__What you should do__.
Among the entries below, only the lines from the one with "solution(a, b) = false." through the one with "## itch.io Windows-on-Linux" are to be retyped, exactly and without pictures.

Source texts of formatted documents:
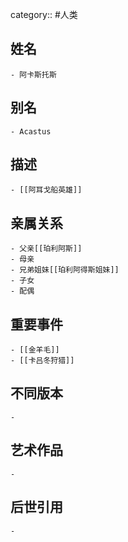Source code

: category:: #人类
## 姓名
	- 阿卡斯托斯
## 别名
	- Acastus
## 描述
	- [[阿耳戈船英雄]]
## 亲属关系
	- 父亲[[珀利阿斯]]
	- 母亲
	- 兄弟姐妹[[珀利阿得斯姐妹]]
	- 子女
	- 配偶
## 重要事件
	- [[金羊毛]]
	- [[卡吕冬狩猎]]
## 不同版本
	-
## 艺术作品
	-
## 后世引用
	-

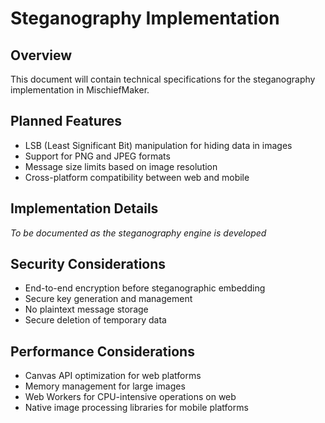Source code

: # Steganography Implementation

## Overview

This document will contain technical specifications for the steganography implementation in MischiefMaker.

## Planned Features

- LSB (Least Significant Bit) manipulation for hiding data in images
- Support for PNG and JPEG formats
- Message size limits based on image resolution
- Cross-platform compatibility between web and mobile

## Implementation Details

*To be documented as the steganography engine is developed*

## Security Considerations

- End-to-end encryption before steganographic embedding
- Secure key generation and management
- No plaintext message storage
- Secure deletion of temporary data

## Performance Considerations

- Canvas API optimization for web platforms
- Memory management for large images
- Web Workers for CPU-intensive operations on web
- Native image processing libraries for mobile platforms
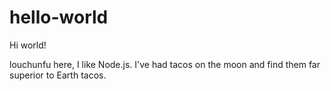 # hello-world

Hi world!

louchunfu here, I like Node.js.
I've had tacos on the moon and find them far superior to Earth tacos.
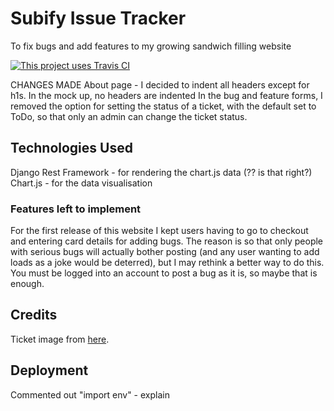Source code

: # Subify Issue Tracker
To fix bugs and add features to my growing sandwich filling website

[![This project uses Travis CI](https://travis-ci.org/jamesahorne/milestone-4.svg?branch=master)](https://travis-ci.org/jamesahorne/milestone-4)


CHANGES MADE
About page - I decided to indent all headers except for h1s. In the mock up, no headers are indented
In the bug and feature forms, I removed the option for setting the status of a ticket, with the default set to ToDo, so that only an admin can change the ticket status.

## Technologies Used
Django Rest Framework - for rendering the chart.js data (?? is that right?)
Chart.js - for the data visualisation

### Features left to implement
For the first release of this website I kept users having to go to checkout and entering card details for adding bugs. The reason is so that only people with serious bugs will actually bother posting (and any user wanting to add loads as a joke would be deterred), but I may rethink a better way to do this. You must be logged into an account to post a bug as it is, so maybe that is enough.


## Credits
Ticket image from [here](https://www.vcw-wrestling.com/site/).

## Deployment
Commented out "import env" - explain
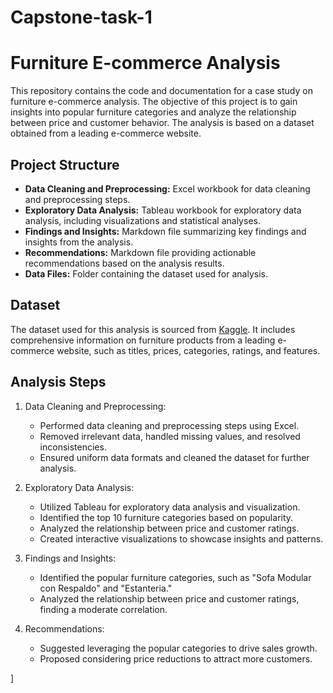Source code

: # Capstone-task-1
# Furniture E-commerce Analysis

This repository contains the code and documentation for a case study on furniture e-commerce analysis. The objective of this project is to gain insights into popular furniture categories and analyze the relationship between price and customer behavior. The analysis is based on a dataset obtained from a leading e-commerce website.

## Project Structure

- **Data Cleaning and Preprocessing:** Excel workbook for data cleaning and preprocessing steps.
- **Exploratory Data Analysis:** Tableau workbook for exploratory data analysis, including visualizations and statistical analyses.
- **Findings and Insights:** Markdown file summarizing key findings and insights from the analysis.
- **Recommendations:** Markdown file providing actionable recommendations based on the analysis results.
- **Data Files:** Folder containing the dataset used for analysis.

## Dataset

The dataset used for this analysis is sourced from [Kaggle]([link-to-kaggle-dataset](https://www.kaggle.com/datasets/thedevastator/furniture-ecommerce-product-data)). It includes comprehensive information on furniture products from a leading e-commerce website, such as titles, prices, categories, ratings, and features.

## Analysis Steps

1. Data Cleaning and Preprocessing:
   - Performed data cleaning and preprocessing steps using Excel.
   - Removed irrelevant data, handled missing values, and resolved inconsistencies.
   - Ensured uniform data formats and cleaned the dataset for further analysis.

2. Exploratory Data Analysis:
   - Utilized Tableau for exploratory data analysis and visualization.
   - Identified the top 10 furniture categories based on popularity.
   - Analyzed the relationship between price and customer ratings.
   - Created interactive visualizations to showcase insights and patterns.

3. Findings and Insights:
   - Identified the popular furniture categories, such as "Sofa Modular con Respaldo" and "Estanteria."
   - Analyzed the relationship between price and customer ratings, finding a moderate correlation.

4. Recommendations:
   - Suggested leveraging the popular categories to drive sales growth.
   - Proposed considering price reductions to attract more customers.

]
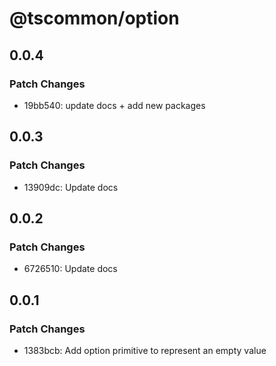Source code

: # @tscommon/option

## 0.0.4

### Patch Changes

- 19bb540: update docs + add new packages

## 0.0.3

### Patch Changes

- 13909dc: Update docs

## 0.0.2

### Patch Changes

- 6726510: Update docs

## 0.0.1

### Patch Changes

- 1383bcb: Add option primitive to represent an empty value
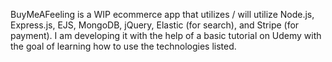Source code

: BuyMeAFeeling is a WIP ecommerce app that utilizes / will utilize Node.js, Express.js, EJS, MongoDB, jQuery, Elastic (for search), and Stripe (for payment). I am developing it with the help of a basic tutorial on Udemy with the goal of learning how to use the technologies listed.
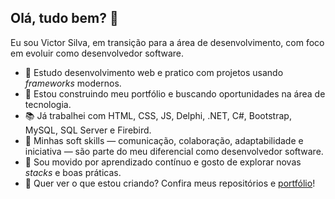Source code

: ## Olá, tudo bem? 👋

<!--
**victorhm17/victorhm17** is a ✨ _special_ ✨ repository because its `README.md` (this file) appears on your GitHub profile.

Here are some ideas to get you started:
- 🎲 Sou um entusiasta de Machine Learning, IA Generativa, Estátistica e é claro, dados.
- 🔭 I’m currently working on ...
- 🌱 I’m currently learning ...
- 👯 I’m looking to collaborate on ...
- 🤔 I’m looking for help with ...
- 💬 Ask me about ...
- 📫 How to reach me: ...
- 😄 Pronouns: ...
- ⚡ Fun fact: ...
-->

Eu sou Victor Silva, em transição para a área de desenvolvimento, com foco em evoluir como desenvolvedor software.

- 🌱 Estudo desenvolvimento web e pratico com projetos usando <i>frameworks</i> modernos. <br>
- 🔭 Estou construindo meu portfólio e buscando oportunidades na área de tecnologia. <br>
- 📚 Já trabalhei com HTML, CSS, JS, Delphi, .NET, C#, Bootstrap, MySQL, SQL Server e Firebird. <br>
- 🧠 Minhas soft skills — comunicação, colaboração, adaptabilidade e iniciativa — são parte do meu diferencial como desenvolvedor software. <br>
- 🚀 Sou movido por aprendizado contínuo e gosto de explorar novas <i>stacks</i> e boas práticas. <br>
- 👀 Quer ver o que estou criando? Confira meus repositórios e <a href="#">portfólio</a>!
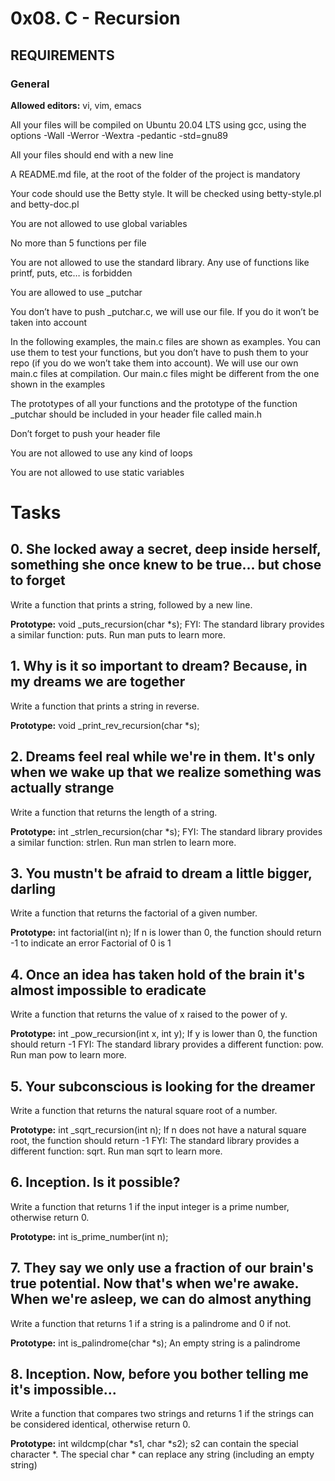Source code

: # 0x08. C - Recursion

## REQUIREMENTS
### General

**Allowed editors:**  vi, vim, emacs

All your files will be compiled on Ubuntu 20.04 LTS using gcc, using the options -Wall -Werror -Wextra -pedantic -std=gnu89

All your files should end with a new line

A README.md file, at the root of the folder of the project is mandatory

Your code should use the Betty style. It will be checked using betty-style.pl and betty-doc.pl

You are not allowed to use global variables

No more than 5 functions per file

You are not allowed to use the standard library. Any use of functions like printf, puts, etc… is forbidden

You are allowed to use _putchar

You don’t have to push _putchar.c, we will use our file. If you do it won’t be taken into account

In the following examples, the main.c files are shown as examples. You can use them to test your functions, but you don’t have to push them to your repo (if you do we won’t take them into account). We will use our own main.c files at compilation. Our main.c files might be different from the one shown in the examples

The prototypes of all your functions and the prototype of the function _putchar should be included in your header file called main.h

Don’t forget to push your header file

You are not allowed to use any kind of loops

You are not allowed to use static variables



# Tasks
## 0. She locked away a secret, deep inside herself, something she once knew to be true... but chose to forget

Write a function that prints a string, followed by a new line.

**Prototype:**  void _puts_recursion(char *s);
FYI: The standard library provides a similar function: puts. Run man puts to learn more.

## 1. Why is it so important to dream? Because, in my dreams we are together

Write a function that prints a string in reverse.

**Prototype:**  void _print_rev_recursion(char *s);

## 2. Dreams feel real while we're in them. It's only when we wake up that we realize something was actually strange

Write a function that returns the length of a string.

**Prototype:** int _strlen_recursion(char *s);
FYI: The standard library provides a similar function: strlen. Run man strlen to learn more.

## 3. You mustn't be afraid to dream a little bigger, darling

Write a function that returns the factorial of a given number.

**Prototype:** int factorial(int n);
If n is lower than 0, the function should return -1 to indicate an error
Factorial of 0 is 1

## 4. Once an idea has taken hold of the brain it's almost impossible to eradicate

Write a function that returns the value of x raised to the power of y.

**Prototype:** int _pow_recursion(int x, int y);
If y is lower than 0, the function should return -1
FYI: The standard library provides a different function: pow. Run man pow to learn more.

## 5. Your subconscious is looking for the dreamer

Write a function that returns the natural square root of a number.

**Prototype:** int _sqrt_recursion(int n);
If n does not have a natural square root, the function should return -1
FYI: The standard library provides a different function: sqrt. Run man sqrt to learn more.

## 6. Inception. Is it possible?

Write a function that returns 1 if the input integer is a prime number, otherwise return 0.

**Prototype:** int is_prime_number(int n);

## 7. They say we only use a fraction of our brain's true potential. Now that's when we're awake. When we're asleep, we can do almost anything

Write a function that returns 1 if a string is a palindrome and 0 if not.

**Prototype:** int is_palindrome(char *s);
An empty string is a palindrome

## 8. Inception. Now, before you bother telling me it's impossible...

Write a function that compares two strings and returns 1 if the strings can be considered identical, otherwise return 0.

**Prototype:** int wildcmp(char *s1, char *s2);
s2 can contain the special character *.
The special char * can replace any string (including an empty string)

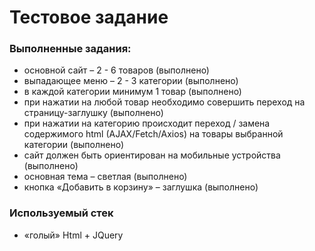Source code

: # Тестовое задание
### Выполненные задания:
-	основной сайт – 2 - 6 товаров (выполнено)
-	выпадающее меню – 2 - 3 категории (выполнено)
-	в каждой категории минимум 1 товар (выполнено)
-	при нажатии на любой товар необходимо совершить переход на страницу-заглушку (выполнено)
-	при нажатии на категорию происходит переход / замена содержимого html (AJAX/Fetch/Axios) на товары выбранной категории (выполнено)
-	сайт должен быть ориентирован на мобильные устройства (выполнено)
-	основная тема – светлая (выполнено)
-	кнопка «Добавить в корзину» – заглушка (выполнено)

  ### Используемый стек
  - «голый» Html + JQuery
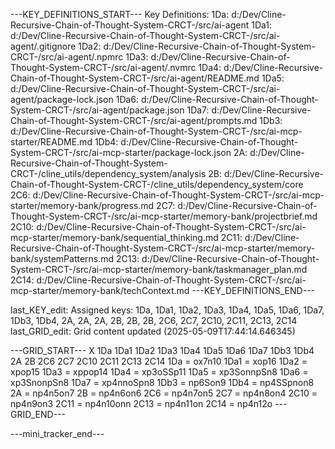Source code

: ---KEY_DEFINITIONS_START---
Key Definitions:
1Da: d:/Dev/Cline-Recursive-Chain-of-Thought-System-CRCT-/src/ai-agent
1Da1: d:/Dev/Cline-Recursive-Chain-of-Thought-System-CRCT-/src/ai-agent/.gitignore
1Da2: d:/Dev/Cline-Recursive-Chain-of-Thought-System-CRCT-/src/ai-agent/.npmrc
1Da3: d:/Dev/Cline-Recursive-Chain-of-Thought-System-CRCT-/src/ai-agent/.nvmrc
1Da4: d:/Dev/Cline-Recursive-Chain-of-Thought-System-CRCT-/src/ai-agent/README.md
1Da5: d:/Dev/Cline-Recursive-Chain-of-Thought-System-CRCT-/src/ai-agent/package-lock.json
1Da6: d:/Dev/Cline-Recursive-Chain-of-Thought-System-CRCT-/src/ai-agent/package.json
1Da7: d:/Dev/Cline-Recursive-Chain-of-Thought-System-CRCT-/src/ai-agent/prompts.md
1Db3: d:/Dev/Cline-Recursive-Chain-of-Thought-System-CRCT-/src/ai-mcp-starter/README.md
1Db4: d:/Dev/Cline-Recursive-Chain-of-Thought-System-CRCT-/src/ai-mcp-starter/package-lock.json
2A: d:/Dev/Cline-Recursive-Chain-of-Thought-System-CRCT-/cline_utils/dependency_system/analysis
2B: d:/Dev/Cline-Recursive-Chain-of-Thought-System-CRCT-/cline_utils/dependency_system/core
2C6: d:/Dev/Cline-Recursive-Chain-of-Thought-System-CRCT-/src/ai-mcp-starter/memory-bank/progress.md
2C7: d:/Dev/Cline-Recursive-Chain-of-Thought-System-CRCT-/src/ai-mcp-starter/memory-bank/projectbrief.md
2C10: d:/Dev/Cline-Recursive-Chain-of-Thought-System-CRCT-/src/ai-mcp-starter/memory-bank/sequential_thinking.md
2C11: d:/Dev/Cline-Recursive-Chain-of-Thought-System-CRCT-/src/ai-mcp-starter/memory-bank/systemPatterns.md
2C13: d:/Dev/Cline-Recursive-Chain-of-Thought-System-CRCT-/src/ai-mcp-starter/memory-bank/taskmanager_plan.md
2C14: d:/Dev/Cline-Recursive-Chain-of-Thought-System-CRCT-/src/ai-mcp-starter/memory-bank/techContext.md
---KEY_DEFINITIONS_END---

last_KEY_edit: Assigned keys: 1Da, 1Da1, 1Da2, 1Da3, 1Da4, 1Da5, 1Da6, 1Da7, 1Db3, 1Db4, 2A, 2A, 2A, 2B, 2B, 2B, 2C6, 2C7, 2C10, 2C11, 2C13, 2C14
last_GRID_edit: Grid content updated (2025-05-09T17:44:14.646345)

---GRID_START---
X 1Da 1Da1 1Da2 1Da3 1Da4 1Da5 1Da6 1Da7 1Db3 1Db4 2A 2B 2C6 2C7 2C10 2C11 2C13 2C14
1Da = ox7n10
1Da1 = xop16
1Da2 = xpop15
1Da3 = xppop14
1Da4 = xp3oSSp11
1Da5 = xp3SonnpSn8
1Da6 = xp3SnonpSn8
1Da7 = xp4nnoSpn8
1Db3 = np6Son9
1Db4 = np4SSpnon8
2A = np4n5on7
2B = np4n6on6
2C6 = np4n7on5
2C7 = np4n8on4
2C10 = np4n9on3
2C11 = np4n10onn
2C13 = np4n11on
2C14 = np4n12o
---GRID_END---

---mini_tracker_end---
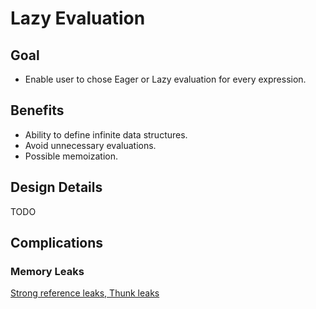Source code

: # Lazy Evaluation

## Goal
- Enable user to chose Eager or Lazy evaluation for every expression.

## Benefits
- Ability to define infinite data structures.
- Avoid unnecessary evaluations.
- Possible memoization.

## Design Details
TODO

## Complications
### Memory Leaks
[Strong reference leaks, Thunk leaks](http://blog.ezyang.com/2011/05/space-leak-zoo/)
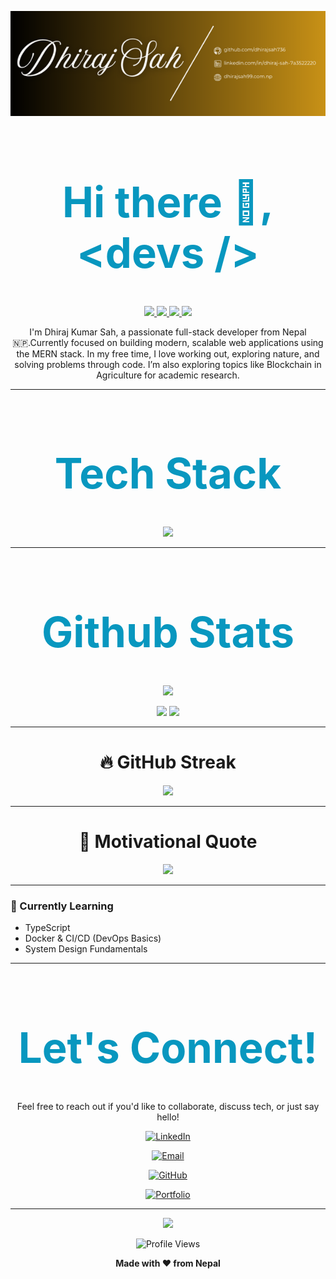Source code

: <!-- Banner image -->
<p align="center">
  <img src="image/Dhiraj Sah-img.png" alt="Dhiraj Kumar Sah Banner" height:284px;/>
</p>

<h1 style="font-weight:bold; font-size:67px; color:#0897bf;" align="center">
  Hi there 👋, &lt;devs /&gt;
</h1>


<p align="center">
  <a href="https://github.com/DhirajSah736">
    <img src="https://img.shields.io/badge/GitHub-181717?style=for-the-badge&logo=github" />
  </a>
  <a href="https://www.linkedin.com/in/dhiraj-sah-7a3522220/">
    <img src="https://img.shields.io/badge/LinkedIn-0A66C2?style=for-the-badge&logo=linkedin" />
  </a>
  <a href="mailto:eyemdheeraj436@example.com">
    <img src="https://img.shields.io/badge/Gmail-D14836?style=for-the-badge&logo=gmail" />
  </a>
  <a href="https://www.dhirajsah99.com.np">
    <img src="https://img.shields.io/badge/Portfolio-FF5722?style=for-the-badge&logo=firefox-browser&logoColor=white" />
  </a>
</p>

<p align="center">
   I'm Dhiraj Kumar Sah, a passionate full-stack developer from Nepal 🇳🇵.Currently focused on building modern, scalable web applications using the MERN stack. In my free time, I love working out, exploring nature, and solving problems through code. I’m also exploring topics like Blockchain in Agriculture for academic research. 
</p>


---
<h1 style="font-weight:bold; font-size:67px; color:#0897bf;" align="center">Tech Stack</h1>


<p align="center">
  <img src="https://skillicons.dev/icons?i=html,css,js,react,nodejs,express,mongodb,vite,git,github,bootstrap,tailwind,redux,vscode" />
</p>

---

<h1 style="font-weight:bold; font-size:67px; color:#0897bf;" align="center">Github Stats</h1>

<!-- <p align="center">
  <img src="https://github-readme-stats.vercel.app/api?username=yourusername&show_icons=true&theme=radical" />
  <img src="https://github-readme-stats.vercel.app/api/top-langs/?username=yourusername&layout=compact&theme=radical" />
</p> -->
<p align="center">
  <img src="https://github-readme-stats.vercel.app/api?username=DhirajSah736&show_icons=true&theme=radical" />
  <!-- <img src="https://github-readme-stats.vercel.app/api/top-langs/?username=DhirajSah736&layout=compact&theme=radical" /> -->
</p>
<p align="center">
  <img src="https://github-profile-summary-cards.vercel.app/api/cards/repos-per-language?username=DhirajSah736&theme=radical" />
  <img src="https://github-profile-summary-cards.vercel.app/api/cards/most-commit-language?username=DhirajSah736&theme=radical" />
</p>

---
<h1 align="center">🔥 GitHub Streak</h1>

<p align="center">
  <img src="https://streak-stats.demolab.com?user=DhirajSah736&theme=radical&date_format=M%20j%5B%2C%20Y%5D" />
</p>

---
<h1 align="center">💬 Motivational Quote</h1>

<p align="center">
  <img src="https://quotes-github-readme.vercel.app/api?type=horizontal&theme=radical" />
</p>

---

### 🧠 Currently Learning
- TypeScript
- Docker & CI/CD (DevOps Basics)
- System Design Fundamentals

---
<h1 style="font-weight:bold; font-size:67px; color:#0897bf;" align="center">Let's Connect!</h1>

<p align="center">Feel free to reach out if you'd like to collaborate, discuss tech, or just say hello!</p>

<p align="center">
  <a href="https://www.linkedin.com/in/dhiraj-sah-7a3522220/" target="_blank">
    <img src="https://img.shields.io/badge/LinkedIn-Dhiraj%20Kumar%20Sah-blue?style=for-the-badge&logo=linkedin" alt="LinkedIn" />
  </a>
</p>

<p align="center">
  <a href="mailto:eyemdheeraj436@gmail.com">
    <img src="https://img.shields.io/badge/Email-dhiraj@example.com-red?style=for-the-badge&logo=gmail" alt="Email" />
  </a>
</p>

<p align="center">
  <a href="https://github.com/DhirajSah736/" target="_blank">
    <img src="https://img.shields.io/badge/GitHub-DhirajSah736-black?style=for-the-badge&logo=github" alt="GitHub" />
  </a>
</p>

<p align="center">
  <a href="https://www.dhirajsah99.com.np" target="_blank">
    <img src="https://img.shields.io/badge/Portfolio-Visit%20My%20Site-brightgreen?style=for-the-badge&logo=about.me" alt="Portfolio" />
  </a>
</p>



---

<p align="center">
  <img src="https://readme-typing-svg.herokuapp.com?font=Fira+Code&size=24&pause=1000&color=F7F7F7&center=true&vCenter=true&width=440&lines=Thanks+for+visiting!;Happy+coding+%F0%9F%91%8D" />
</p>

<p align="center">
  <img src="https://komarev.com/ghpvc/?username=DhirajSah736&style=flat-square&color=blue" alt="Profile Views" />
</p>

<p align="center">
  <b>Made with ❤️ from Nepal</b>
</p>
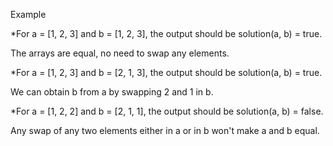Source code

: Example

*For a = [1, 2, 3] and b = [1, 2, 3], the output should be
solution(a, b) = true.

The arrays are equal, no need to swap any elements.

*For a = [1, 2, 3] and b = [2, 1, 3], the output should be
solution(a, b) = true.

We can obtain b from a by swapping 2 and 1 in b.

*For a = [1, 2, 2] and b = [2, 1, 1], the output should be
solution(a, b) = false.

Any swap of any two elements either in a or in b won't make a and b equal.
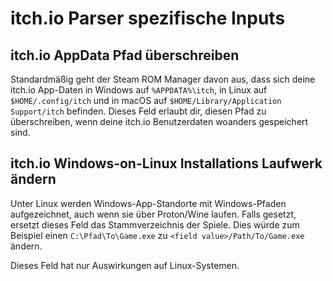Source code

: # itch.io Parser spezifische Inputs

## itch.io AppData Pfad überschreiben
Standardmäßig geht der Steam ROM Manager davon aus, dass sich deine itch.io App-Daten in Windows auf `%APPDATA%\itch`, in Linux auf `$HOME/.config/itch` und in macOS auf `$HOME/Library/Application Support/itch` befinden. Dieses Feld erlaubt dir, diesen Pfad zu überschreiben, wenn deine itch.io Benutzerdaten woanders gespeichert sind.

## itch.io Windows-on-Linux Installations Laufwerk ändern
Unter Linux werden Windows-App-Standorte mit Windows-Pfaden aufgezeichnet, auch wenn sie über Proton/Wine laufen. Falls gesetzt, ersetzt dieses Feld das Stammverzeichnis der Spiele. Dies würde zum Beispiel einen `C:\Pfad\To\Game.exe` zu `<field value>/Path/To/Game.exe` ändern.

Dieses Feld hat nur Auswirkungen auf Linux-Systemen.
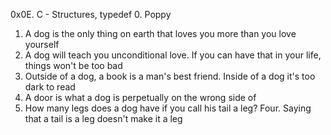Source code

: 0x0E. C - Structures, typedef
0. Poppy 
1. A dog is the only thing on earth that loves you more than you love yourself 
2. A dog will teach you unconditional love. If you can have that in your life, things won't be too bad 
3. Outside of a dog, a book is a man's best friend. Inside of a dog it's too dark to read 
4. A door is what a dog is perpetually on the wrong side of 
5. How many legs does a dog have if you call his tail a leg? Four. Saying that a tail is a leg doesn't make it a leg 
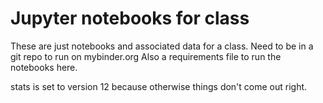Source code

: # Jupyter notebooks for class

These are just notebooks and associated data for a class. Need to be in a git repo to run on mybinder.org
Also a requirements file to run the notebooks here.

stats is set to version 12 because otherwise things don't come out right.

__Finished exercise__.
solution(a, b) = false.

Any swap of any two elements either in a or in b won't make a and b equal.
Source code

: # itch.io Parser spezifische Inputs

## itch.io AppData Pfad überschreiben
Standardmäßig geht der Steam ROM Manager davon aus, dass sich deine itch.io App-Daten in Windows auf `%APPDATA%\itch`, in Linux auf `$HOME/.config/itch` und in macOS auf `$HOME/Library/Application Support/itch` befinden. Dieses Feld erlaubt dir, diesen Pfad zu überschreiben, wenn deine itch.io Benutzerdaten woanders gespeichert sind.

## itch.io Windows-on-Linux Installations Laufwerk ändern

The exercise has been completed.